MickeyThreeSheds
MickeyThreeSheds

Reputation: 1016

Using a JWT token with dropwizard? I already have db auth, but am confused about utilizing tokens

I have the following Authenticator class for DB authentication:

public class DBAuthentication implements Authenticator<BasicCredentials, User> {

    private UserDAO userDAO;

    public DBAuthentication(UserDAO userDAO) {
        this.userDAO = userDAO;
    }

    @Override
    public Optional<User> authenticate(BasicCredentials credentials) throws AuthenticationException{
       return userDAO.findByUsernamePassword(credentials.getUsername(), credentials.getPassword());
    }
}

and then when I want to authenticate against a resource, I simply do :

@GET
@Produces(MediaType.TEXT_PLAIN)
@Path("/secured")
@UnitOfWork
public String aliveSecure(@Auth User user)
{
    return "working.";
}

Which is a simple, authenticated method - and that works well... However, let's assume I want to have a user sign in, then get a token they can use for future requests, until the token expires... I would ASSUME (and correct me if I am wrong) that I would do something like have a resource, which would take the credentials, then return the token inside a response, for storage on the client end - and that is fine... but if I do that, how would I later authenticate against the token?

Upvotes: 3

Views: 4901

Answers (1)

Hendrikvh
Hendrikvh

Reputation: 545

You are correct -- You will add an endpoint which issues JWT tokens once authenticated, and then annotate your other protected resources to use JWT authentication.

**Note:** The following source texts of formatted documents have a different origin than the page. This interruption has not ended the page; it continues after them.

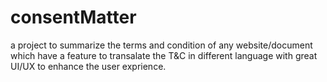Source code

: # consentMatter
a project to summarize the terms and condition of any website/document which have a feature to transalate the T&C in different language with great UI/UX to enhance the user exprience.

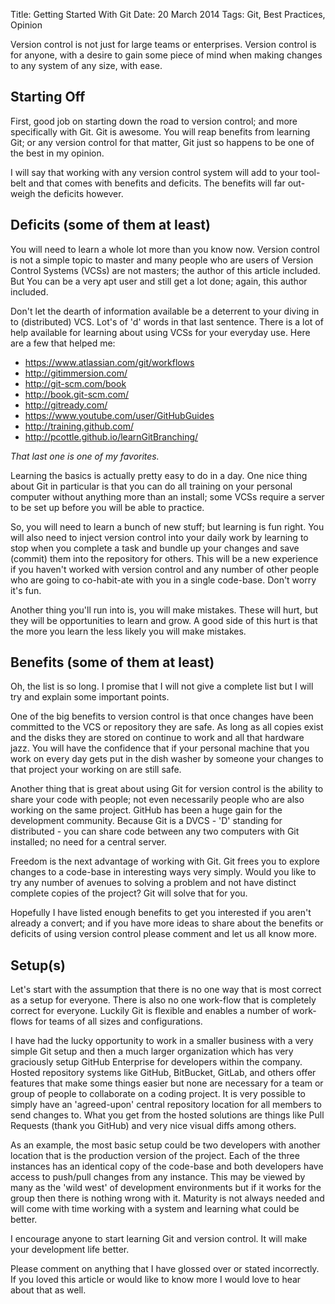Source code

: Title: Getting Started With Git
Date: 20 March 2014
Tags: Git, Best Practices, Opinion

Version control is not just for large teams or enterprises. Version control is for anyone, with a desire to gain some piece of mind when making changes to any system of any size, with ease.

## Starting Off

First, good job on starting down the road to version control; and more specifically with Git. Git is awesome. You will reap benefits from learning Git; or any version control for that matter, Git just so happens to be one of the best in my opinion.

I will say that working with any version control system will add to your tool-belt and that comes with benefits and deficits. The benefits will far out-weigh the deficits however.

## Deficits (some of them at least)

You will need to learn a whole lot more than you know now. Version control is not a simple topic to master and many people who are users of Version Control Systems (VCSs) are not masters; the author of this article included. But You can be a very apt user and still get a lot done; again, this author included.

Don't let the dearth of information available be a deterrent to your diving in to (distributed) VCS. Lot's of 'd' words in that last sentence. There is a lot of help available for learning about using VCSs for your everyday use. Here are a few that helped me:

  + https://www.atlassian.com/git/workflows
  + http://gitimmersion.com/
  + http://git-scm.com/book
  + http://book.git-scm.com/
  + http://gitready.com/
  + https://www.youtube.com/user/GitHubGuides
  + http://training.github.com/
  + http://pcottle.github.io/learnGitBranching/

*That last one is one of my favorites.*

Learning the basics is actually pretty easy to do in a day. One nice thing about Git in particular is that you can do all training on your personal computer without anything more than an install; some VCSs require a server to be set up before you will be able to practice.

So, you will need to learn a bunch of new stuff; but learning is fun right. You will also need to inject version control into your daily work by learning to stop when you complete a task and bundle up your changes and save (commit) them into the repository for others. This will be a new experience if you haven't worked with version control and any number of other people who are going to co-habit-ate with you in a single code-base. Don't worry it's fun.

Another thing you'll run into is, you will make mistakes. These will hurt, but they will be opportunities to learn and grow. A good side of this hurt is that the more you learn the less likely you will make mistakes.

## Benefits (some of them at least)

Oh, the list is so long. I promise that I will not give a complete list but I will try and explain some important points.

One of the big benefits to version control is that once changes have been committed to the VCS or repository they are safe. As long as all copies exist and the disks they are stored on continue to work and all that hardware jazz. You will have the confidence that if your personal machine that you work on every day gets put in the dish washer by someone your changes to that project your working on are still safe.

Another thing that is great about using Git for version control is the ability to share your code with people; not even necessarily people who are also working on the same project. GitHub has been a huge gain for the development community. Because Git is a DVCS - 'D' standing for distributed - you can share code between any two computers with Git installed; no need for a central server.

Freedom is the next advantage of working with Git. Git frees you to explore changes to a code-base in interesting ways very simply. Would you like to try any number of avenues to solving a problem and not have distinct complete copies of the project? Git will solve that for you.

Hopefully I have listed enough benefits to get you interested if you aren't already a convert; and if you have more ideas to share about the benefits or deficits of using version control please comment and let us all know more.

## Setup(s)

Let's start with the assumption that there is no one way that is most correct as a setup for everyone. There is also no one work-flow that is completely correct for everyone. Luckily Git is flexible and enables a number of work-flows for teams of all sizes and configurations.

I have had the lucky opportunity to work in a smaller business with a very simple Git setup and then a much larger organization which has very graciously setup GitHub Enterprise for developers within the company. Hosted repository systems like GitHub, BitBucket, GitLab, and others offer features that make some things easier but none are necessary for a team or group of people to collaborate on a coding project. It is very possible to simply have an 'agreed-upon' central repository location for all members to send changes to. What you get from the hosted solutions are things like Pull Requests (thank you GitHub) and very nice visual diffs among others.

As an example, the most basic setup could be two developers with another location that is the production version of the project. Each of the three instances has an identical copy of the code-base and both developers have access to push/pull changes from any instance. This may be viewed by many as the 'wild west' of development environments but if it works for the group then there is nothing wrong with it. Maturity is not always needed and will come with time working with a system and learning what could be better.

I encourage anyone to start learning Git and version control. It will make your development life better.

Please comment on anything that I have glossed over or stated incorrectly. If you loved this article or would like to know more I would love to hear about that as well.
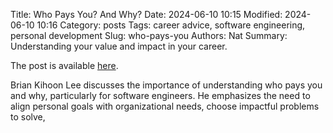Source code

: Title: Who Pays You? And Why?
Date: 2024-06-10 10:15
Modified: 2024-06-10 10:16
Category: posts
Tags: career advice, software engineering, personal development
Slug: who-pays-you
Authors: Nat
Summary: Understanding your value and impact in your career.

The post is available [here](https://www.moderndescartes.com/essays/who_pays_you).

Brian Kihoon Lee discusses the importance of understanding who pays you and
why, particularly for software engineers. He emphasizes the need to align
personal goals with organizational needs, choose impactful problems to solve,

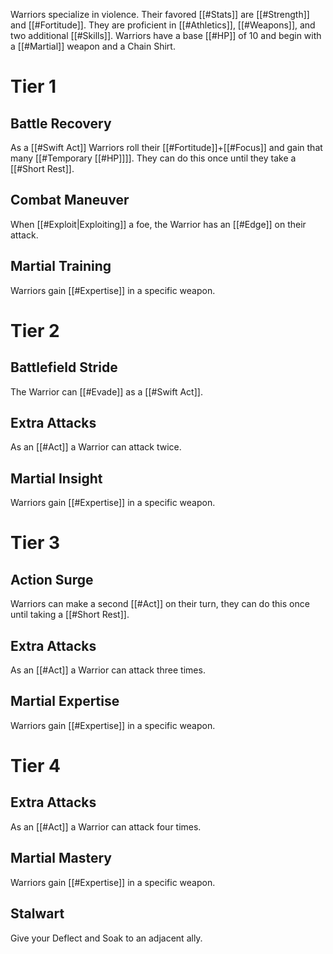 Warriors specialize in violence. Their favored [[#Stats]] are [[#Strength]] and [[#Fortitude]]. They are proficient in [[#Athletics]], [[#Weapons]], and two additional [[#Skills]]. Warriors have a base [[#HP]] of 10 and begin with a [[#Martial]] weapon and a Chain Shirt.

# Tier 1
## Battle Recovery
As a [[#Swift Act]] Warriors roll their [[#Fortitude]]+[[#Focus]] and gain that many [[#Temporary [[#HP]]]]. They can do this once until they take a [[#Short Rest]].

## Combat Maneuver
When [[#Exploit|Exploiting]] a foe, the Warrior has an [[#Edge]] on their attack.

## Martial Training
Warriors gain [[#Expertise]] in a specific weapon.

# Tier 2

## Battlefield Stride
The Warrior can [[#Evade]] as a [[#Swift Act]].

## Extra Attacks
As an [[#Act]] a Warrior can attack twice.

## Martial Insight
Warriors gain [[#Expertise]] in a specific weapon.

# Tier 3

## Action Surge
Warriors can make a second [[#Act]] on their turn, they can do this once until taking a [[#Short Rest]].

## Extra Attacks
As an [[#Act]] a Warrior can attack three times.

## Martial Expertise
Warriors gain [[#Expertise]] in a specific weapon.

# Tier 4

## Extra Attacks
As an [[#Act]] a Warrior can attack four times.

## Martial Mastery
Warriors gain [[#Expertise]] in a specific weapon.

## Stalwart
Give your Deflect and Soak to an adjacent ally.
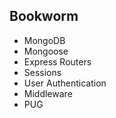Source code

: ## Bookworm
- MongoDB
- Mongoose
- Express Routers
- Sessions
- User Authentication
- Middleware
- PUG
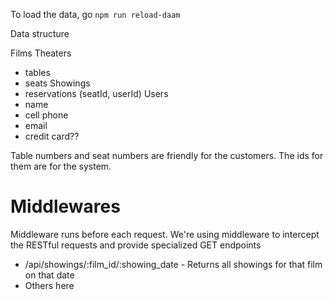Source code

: To load the data, go `npm run reload-daam`


Data structure

Films
Theaters
- tables
- seats
Showings
- reservations (seatId, userId)
Users
- name
- cell phone
- email
- credit card??

Table numbers and seat numbers are friendly for the customers. The ids for them are for the system.

# Middlewares
Middleware runs before each request. We're using middleware to intercept the RESTful requests and provide specialized GET endpoints
- /api/showings/:film_id/:showing_date - Returns all showings for that film on that date
- Others here
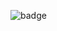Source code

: ![badge](https://img.shields.io/endpoint?url=https://gist.github.com/sam-mckay/c624dfd2c4063c437d1857ce3478eac2)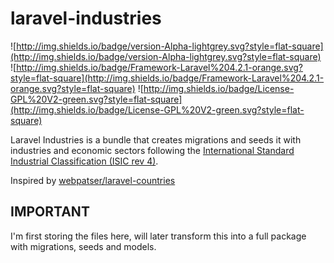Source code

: # laravel-industries
![http://img.shields.io/badge/version-Alpha-lightgrey.svg?style=flat-square](http://img.shields.io/badge/version-Alpha-lightgrey.svg?style=flat-square) 
![http://img.shields.io/badge/Framework-Laravel%204.2.1-orange.svg?style=flat-square](http://img.shields.io/badge/Framework-Laravel%204.2.1-orange.svg?style=flat-square) 
![http://img.shields.io/badge/License-GPL%20V2-green.svg?style=flat-square](http://img.shields.io/badge/License-GPL%20V2-green.svg?style=flat-square)

Laravel Industries is a bundle that creates migrations and seeds it with industries and economic sectors following the [International Standard Industrial Classification (ISIC rev 4)](http://unstats.un.org/unsd/cr/registry/isic-4.asp).

Inspired by [webpatser/laravel-countries](https://github.com/webpatser/laravel-countries)

IMPORTANT
---------
I'm first storing the files here, will later transform this into a full package with migrations, seeds and models.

Check out dropwizard-auth-jwt, which adds JWT support to Dropwizard. There is an example on how to use it in their examples directory on Github.

Specifically look at the SecuredResource class, which can both issue a token as well as validate it.

You can for instance just extend your aliveSecure method to issue a JWT token.

I made an example project available at on Github which uses basic auth to issue tokens, and @Roles with JWTs.